Journal of Clinical Monitoring and Computing

, Volume 27, Issue 6, pp 633–637 | Cite as

Quantification of the proportion of motor neurons recruited by transcranial electrical stimulation during intraoperative motor evoked potential monitoring

  • Shunji Tsutsui
  • Hiroshi Yamada
  • Hiroshi Hashizume
  • Akihito Minamide
  • Yukihiro Nakagawa
  • Hiroshi Iwasaki
  • Munehito Yoshida
Original Research


Transcranial motor evoked potentials (TcMEPs) are widely used to monitor motor function during spinal surgery. However, they are much smaller and more variable in amplitude than responses evoked by maximal peripheral nerve stimulation, suggesting that a limited number of spinal motor neurons to the target muscle are excited by transcranial stimulation. The aim of this study was to quantify the proportion of motor neurons recruited during TcMEP monitoring under general anesthesia. In twenty patients who underwent thoracic and/or lumbar spinal surgery with TcMEP monitoring, the triple stimulation technique (TST) was applied to the unilateral upper arm intraoperatively. Total intravenous anesthesia was employed. Trains of four stimuli were delivered with maximal intensity and an inter-pulse interval of 1.5 ms. TST responses were recorded from the abductor digiti minimi muscle, and the negative peak amplitude and area were measured and compared between the TST test (two collisions between transcranial and proximal and distal peripheral stimulation) and control response (two collisions between two proximal and one distal peripheral stimulation). The highest degree of superimposition of the TST test and control responses was chosen from several trials per patient. The average ratios (test:control) were 17.1 % (range 1.8–38 %) for the amplitudes and 21.6 % (range 2.9–40 %) for the areas. The activity of approximately 80 % of the motor units to the target muscle cannot be detected by TcMEP monitoring. Therefore, changes in evoked potentials must be interpreted cautiously when assessing segmental motor function with TcMEP monitoring.

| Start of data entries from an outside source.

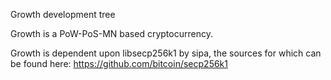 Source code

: 
Growth development tree

Growth is a PoW-PoS-MN based cryptocurrency.

Growth is dependent upon libsecp256k1 by sipa, the sources for which can be found here:
https://github.com/bitcoin/secp256k1
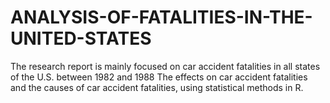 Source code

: # ANALYSIS-OF-FATALITIES-IN-THE-UNITED-STATES
The research report is mainly focused on car accident fatalities in all states of the U.S. between 1982 and 1988
The effects on car accident fatalities and the causes of car accident fatalities, using statistical methods in R.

Intraoperative neurophysiological monitoring Transcranial motor evoked potential Triple stimulation technique Recruited motor neurons Spinal surgery 


Conflict of interest

No funds were received in support of this work. No benefits in any form have been or will be received from a commercial party related directly or indirectly to the subject of this manuscript.

Ethical standard

The experiments comply with the current laws of Japan.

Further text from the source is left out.